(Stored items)
+++

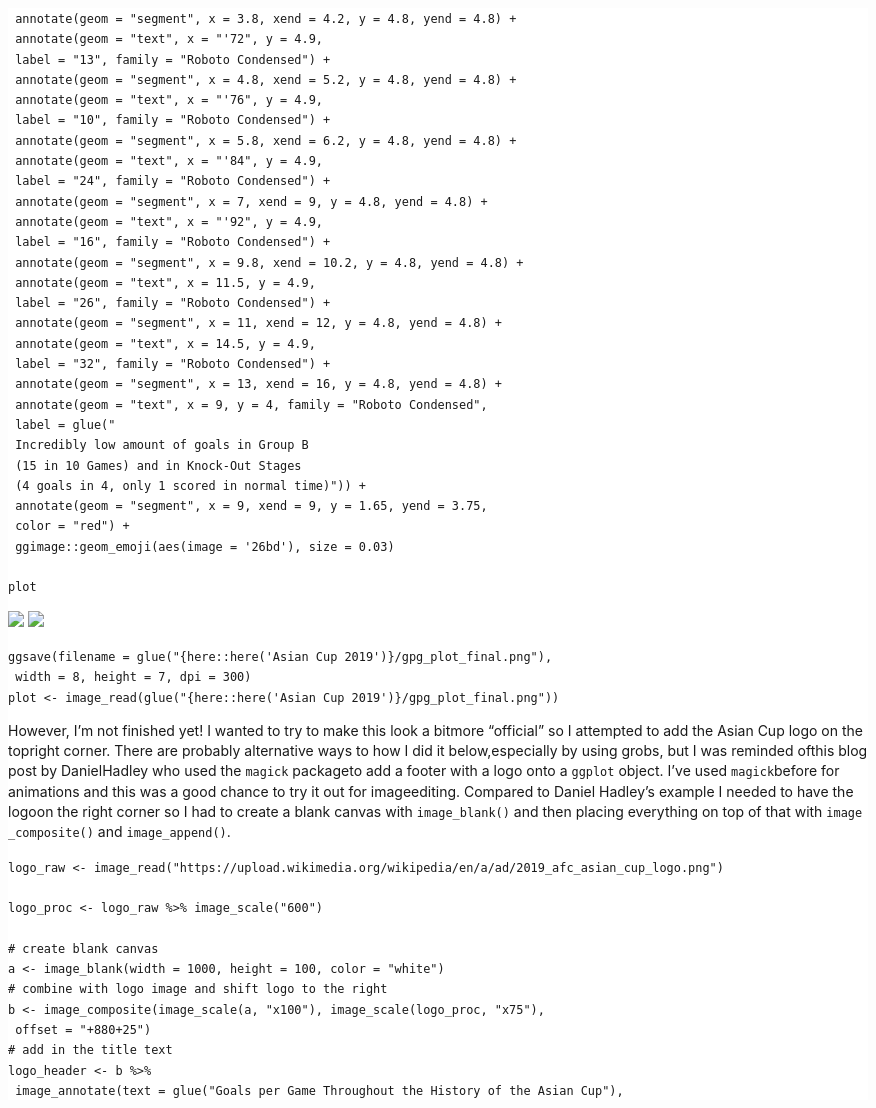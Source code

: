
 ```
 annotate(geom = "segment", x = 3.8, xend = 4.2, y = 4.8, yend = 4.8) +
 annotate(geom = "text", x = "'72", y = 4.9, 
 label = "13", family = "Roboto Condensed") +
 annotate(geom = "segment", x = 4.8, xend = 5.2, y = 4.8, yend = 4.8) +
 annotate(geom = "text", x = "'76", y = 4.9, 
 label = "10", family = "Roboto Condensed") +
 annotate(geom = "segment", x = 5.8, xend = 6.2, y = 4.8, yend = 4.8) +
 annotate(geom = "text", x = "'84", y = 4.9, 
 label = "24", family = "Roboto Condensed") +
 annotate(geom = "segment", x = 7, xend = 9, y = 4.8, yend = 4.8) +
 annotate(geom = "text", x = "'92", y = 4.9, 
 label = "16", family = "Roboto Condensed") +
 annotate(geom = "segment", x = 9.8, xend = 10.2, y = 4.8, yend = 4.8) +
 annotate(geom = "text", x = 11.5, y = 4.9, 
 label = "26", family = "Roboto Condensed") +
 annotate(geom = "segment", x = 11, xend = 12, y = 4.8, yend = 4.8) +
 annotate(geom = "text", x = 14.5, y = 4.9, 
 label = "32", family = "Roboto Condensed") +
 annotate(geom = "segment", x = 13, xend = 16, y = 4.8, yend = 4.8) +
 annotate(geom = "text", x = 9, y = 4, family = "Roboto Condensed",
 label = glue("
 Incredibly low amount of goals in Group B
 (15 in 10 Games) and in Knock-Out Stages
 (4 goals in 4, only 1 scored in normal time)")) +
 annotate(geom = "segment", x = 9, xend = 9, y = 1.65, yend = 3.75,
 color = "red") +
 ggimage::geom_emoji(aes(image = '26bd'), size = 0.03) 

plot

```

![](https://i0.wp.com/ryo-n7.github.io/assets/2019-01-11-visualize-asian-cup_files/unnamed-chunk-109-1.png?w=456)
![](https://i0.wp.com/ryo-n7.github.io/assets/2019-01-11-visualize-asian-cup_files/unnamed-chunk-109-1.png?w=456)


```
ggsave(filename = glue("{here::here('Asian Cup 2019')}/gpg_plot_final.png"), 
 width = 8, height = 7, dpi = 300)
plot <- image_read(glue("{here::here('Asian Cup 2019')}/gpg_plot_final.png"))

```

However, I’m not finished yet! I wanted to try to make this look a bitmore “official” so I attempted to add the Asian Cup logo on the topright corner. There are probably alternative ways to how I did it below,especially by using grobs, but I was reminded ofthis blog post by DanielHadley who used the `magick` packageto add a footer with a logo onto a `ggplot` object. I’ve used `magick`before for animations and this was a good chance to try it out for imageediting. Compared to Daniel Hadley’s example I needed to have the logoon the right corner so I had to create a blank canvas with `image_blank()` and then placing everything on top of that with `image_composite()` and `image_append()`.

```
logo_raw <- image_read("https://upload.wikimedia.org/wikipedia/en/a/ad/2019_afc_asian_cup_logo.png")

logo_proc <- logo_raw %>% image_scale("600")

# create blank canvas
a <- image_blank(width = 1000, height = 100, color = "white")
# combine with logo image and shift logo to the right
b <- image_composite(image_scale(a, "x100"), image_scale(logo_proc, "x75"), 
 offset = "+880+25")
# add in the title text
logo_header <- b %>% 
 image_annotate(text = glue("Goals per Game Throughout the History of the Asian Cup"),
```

+++

**WHAT IS REQUIRED**
All the records above must be retyped exactly, except for their pictures.

**RESPONSE TO THE EXERCISE**
Source code

:
 ```
 annotate(geom = "segment", x = 3.8, xend = 4.2, y = 4.8, yend = 4.8) +
 annotate(geom = "text", x = "'72", y = 4.9, 
 label = "13", family = "Roboto Condensed") +
 annotate(geom = "segment", x = 4.8, xend = 5.2, y = 4.8, yend = 4.8) +
 annotate(geom = "text", x = "'76", y = 4.9, 
 label = "10", family = "Roboto Condensed") +
 annotate(geom = "segment", x = 5.8, xend = 6.2, y = 4.8, yend = 4.8) +
 annotate(geom = "text", x = "'84", y = 4.9, 
 label = "24", family = "Roboto Condensed") +
 annotate(geom = "segment", x = 7, xend = 9, y = 4.8, yend = 4.8) +
 annotate(geom = "text", x = "'92", y = 4.9, 
 label = "16", family = "Roboto Condensed") +
 annotate(geom = "segment", x = 9.8, xend = 10.2, y = 4.8, yend = 4.8) +
 annotate(geom = "text", x = 11.5, y = 4.9, 
 label = "26", family = "Roboto Condensed") +
 annotate(geom = "segment", x = 11, xend = 12, y = 4.8, yend = 4.8) +
 annotate(geom = "text", x = 14.5, y = 4.9, 
 label = "32", family = "Roboto Condensed") +
 annotate(geom = "segment", x = 13, xend = 16, y = 4.8, yend = 4.8) +
 annotate(geom = "text", x = 9, y = 4, family = "Roboto Condensed",
 label = glue("
 Incredibly low amount of goals in Group B
 (15 in 10 Games) and in Knock-Out Stages
 (4 goals in 4, only 1 scored in normal time)")) +
 annotate(geom = "segment", x = 9, xend = 9, y = 1.65, yend = 3.75,
 color = "red") +
 ggimage::geom_emoji(aes(image = '26bd'), size = 0.03) 

plot

```

![](https://i0.wp.com/ryo-n7.github.io/assets/2019-01-11-visualize-asian-cup_files/unnamed-chunk-109-1.png?w=456)
![](https://i0.wp.com/ryo-n7.github.io/assets/2019-01-11-visualize-asian-cup_files/unnamed-chunk-109-1.png?w=456)


```
ggsave(filename = glue("{here::here('Asian Cup 2019')}/gpg_plot_final.png"), 
 width = 8, height = 7, dpi = 300)
plot <- image_read(glue("{here::here('Asian Cup 2019')}/gpg_plot_final.png"))

```

However, I’m not finished yet! I wanted to try to make this look a bitmore “official” so I attempted to add the Asian Cup logo on the topright corner. There are probably alternative ways to how I did it below,especially by using grobs, but I was reminded ofthis blog post by DanielHadley who used the `magick` packageto add a footer with a logo onto a `ggplot` object. I’ve used `magick`before for animations and this was a good chance to try it out for imageediting. Compared to Daniel Hadley’s example I needed to have the logoon the right corner so I had to create a blank canvas with `image_blank()` and then placing everything on top of that with `image_composite()` and `image_append()`.

```
logo_raw <- image_read("https://upload.wikimedia.org/wikipedia/en/a/ad/2019_afc_asian_cup_logo.png")

logo_proc <- logo_raw %>% image_scale("600")

# create blank canvas
a <- image_blank(width = 1000, height = 100, color = "white")
# combine with logo image and shift logo to the right
b <- image_composite(image_scale(a, "x100"), image_scale(logo_proc, "x75"), 
 offset = "+880+25")
# add in the title text
logo_header <- b %>% 
 image_annotate(text = glue("Goals per Game Throughout the History of the Asian Cup"),
```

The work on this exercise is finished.